- Task description: Count up the lines below that include the string "second" and report the number by itself.

---

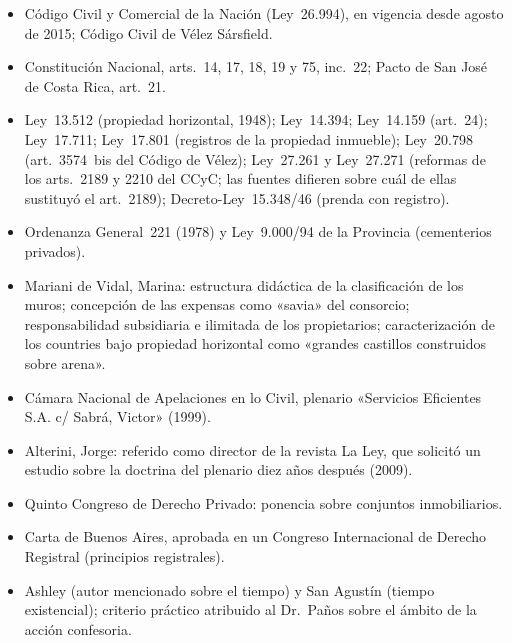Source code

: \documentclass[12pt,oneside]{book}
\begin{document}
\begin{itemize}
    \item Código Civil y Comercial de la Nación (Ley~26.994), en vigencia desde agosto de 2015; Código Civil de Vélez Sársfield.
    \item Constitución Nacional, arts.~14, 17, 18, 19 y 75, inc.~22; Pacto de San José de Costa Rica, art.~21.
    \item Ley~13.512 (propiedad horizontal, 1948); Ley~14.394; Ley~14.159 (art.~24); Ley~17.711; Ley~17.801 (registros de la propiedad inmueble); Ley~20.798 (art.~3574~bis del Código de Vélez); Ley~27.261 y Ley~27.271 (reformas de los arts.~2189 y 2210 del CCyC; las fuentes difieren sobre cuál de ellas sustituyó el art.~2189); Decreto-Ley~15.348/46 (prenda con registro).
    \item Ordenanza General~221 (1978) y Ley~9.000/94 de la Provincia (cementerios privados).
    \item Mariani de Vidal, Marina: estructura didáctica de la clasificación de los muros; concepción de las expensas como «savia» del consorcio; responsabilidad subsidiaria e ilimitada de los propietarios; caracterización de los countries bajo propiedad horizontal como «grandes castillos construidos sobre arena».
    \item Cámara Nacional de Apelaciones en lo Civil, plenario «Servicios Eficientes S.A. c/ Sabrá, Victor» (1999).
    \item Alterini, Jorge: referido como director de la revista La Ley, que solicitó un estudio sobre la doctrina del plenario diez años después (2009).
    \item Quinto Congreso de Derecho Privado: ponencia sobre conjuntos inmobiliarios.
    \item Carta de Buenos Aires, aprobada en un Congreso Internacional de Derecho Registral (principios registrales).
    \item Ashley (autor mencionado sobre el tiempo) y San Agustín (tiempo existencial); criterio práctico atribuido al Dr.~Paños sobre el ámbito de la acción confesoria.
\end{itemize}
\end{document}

---

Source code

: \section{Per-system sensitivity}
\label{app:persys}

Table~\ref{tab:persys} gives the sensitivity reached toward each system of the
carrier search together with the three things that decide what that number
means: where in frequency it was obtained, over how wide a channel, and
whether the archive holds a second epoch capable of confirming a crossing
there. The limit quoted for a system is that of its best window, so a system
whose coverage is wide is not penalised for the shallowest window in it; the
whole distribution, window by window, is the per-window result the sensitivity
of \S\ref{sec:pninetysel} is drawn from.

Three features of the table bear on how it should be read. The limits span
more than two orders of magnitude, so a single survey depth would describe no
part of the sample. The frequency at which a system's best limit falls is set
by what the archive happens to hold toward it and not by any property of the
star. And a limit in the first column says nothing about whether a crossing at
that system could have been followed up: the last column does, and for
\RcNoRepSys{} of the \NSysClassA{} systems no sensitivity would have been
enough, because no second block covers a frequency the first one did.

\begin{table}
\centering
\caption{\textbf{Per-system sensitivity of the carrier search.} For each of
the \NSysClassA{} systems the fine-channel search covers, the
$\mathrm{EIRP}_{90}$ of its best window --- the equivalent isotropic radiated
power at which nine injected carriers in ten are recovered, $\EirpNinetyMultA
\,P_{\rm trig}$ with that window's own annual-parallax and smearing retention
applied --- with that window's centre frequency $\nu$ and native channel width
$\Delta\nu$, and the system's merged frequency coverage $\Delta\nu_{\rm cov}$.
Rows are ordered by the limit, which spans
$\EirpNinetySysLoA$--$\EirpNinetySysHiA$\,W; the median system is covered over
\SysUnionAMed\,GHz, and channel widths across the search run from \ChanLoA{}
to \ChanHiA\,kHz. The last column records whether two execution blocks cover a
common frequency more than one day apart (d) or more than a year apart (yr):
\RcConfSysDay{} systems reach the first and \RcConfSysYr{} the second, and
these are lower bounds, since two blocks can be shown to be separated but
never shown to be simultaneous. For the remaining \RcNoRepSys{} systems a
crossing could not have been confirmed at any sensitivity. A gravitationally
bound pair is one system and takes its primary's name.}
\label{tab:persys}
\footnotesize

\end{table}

---

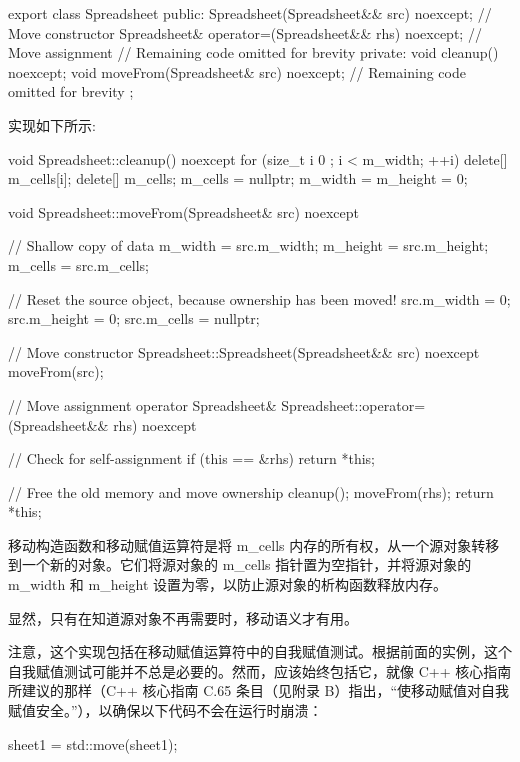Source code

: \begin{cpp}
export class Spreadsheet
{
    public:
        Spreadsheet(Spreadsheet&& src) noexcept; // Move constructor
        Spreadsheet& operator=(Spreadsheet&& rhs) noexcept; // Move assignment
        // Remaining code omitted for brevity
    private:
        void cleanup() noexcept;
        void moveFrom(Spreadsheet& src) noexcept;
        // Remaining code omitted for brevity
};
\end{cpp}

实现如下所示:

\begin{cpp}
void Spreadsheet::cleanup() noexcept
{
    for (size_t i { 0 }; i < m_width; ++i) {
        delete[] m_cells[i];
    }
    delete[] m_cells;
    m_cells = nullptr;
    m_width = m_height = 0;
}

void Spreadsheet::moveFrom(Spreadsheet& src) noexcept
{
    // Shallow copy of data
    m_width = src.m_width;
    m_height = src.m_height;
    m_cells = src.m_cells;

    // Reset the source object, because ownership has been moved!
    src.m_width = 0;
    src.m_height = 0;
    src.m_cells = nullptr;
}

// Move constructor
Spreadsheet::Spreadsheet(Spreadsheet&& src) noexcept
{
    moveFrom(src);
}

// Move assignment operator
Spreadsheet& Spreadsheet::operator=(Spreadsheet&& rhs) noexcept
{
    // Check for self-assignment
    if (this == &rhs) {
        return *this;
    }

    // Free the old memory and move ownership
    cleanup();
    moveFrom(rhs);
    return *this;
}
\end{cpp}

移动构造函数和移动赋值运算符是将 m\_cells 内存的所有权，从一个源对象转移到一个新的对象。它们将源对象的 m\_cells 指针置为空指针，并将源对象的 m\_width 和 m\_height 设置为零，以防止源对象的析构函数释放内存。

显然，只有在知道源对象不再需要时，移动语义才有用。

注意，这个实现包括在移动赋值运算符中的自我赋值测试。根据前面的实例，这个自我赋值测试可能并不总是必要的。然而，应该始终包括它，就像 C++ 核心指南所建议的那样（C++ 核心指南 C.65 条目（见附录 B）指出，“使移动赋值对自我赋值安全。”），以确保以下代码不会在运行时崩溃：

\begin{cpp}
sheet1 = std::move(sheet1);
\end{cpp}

---

- Response to this exercise: 3